Items from a dataset

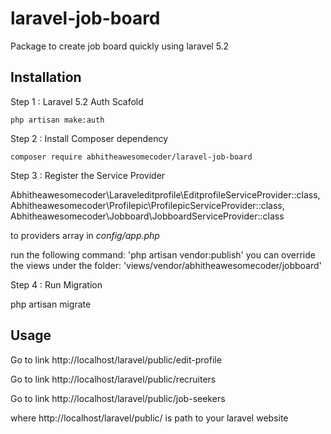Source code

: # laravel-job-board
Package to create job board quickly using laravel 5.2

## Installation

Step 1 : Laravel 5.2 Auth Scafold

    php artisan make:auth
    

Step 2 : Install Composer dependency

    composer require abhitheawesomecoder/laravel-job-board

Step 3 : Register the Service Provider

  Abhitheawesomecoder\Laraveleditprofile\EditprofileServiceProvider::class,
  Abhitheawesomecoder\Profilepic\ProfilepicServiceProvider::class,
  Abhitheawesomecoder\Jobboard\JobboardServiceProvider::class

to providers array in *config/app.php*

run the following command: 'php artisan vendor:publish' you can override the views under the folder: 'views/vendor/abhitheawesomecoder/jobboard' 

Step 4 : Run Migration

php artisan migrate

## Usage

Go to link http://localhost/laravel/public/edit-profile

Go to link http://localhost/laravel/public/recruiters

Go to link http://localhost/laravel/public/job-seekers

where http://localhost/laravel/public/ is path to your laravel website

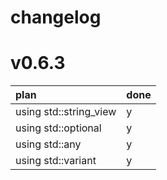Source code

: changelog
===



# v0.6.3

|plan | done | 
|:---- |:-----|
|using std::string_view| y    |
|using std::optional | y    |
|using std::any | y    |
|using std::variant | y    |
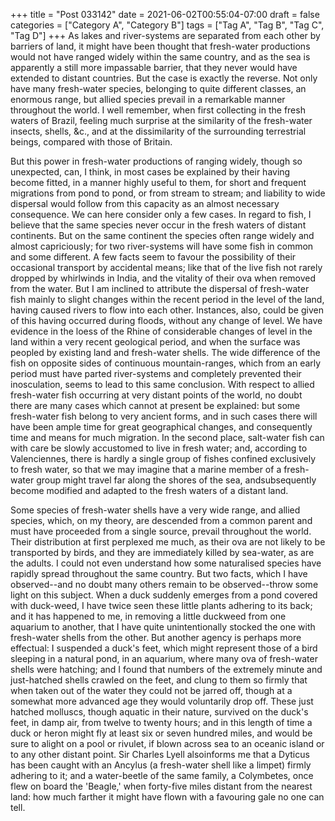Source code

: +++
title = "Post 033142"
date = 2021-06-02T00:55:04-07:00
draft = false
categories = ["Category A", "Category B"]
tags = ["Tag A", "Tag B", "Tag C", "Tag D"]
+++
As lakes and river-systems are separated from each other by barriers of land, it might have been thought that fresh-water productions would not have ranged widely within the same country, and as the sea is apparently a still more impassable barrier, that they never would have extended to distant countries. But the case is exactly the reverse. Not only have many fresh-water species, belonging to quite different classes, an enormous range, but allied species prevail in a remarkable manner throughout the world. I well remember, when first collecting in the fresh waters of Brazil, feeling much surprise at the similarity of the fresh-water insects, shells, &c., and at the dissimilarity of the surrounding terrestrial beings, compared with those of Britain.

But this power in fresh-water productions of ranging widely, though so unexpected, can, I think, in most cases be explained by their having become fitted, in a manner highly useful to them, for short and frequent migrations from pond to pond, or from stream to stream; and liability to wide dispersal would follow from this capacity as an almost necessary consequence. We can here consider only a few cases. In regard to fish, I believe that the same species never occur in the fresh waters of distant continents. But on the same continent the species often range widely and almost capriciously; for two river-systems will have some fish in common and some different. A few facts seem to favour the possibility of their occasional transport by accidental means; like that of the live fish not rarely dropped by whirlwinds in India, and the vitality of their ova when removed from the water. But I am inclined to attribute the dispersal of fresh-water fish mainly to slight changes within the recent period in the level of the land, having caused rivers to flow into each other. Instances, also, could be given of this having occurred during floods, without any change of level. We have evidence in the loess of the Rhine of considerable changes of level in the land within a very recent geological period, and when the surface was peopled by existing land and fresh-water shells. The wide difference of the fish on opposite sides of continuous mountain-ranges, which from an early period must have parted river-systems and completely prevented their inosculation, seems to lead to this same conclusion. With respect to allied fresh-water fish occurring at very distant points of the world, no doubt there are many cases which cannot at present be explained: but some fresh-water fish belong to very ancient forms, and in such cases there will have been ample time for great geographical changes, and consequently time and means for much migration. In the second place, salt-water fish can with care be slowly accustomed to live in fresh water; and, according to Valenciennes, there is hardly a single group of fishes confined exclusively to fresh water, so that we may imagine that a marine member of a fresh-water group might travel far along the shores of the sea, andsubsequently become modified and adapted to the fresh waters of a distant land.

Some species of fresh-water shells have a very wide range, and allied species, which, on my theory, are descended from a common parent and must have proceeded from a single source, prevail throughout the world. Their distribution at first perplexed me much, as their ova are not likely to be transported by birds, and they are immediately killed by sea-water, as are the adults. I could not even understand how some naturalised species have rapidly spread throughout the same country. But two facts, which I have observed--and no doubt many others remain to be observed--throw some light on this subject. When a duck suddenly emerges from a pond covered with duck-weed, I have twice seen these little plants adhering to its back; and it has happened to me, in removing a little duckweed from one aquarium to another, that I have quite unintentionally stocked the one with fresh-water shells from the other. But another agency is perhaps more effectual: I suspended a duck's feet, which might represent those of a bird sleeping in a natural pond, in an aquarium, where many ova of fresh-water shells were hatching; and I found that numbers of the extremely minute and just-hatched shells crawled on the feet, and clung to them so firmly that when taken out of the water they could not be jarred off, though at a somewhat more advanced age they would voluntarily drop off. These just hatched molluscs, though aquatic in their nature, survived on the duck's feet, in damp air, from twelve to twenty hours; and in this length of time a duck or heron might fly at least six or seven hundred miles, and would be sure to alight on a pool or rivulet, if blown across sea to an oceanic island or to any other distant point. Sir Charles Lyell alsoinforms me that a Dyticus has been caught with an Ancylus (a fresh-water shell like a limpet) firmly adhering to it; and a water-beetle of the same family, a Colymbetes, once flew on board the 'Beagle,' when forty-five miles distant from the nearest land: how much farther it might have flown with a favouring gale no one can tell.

==

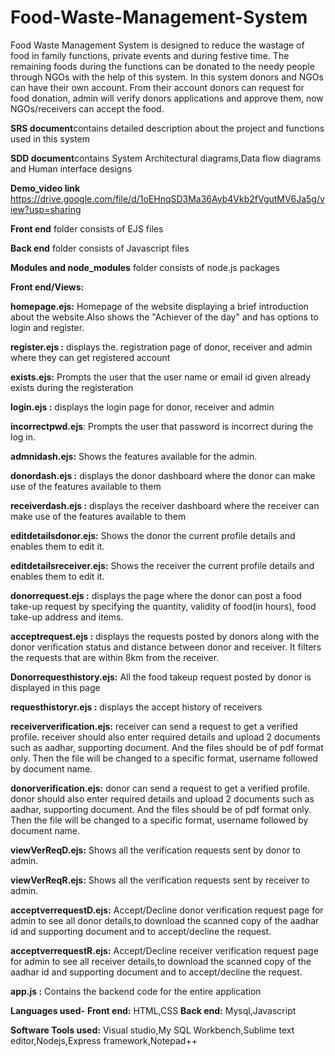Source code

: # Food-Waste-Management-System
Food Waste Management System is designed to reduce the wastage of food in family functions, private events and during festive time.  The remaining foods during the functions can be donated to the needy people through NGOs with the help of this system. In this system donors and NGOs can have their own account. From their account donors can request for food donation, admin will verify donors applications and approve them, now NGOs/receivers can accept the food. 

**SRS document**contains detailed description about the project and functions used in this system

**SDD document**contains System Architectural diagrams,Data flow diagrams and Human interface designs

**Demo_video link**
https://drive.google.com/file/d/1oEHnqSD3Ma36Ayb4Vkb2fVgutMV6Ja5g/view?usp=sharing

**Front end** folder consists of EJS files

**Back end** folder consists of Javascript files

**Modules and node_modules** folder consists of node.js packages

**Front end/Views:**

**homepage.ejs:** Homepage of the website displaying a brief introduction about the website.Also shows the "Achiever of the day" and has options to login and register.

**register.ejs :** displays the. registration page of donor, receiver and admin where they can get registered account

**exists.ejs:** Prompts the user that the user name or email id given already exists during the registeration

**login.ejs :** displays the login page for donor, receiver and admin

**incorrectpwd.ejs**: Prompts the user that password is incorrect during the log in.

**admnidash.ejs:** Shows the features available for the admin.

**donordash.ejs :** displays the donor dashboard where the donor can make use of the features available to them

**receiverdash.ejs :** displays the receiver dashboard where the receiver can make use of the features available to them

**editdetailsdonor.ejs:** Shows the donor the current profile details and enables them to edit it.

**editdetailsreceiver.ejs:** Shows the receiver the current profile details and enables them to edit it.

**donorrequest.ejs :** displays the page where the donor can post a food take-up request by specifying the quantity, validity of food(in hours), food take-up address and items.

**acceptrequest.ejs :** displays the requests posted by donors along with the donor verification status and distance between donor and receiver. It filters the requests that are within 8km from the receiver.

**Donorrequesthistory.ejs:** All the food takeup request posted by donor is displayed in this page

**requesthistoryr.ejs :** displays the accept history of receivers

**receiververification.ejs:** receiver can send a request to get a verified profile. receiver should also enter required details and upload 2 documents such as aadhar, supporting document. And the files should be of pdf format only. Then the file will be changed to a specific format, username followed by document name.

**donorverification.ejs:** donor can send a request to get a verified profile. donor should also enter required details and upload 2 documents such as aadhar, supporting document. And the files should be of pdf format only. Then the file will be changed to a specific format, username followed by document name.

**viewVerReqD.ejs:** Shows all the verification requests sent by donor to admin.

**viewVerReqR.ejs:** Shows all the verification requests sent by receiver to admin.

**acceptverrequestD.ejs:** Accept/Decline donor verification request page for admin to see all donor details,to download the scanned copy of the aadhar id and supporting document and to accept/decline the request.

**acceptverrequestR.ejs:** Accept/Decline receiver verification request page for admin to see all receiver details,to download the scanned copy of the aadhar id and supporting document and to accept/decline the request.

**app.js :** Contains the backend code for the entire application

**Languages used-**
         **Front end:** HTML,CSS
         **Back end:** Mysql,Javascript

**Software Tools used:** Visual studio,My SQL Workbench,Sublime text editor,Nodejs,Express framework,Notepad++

* * *

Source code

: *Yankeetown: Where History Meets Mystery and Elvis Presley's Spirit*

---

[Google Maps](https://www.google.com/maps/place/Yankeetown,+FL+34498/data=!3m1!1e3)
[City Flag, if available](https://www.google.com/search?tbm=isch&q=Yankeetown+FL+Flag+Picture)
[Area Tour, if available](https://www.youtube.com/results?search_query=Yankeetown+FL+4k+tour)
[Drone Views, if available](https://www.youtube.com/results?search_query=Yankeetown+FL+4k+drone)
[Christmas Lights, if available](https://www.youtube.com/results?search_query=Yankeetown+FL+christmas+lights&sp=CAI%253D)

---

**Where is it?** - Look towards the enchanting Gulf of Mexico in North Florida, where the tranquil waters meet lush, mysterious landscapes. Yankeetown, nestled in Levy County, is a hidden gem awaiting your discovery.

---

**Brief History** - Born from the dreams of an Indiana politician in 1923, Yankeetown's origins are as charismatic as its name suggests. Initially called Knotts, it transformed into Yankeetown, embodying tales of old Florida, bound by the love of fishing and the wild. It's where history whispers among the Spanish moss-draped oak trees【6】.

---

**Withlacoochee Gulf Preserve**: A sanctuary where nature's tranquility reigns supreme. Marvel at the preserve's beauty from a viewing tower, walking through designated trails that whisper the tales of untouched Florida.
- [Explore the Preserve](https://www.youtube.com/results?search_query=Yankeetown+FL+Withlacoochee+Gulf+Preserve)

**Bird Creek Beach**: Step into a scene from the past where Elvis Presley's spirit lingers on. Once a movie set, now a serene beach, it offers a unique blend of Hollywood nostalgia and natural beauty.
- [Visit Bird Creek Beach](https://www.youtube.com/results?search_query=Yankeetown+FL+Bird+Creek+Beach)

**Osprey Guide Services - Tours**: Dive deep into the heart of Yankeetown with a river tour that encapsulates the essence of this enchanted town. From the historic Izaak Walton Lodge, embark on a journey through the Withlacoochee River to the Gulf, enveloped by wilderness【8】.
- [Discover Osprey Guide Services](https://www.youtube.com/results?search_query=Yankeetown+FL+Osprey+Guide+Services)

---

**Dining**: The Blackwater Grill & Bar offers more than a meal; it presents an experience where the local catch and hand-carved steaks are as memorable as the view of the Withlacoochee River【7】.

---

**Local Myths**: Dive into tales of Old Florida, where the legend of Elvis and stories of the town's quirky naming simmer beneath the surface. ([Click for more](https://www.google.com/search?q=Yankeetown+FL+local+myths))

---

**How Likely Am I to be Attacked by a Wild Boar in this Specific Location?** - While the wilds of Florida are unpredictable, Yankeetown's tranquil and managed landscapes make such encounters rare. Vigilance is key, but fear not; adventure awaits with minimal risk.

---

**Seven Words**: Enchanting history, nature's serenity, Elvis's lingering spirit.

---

TASK GOAL. Write down again, exactly as given, only the lines above that fall from the line with "for donor, receiver and admin" to the line with "for the admin.", inclusive.

EXERCISE SOLUTION.
**login.ejs :** displays the login page for donor, receiver and admin

**incorrectpwd.ejs**: Prompts the user that password is incorrect during the log in.

**admnidash.ejs:** Shows the features available for the admin.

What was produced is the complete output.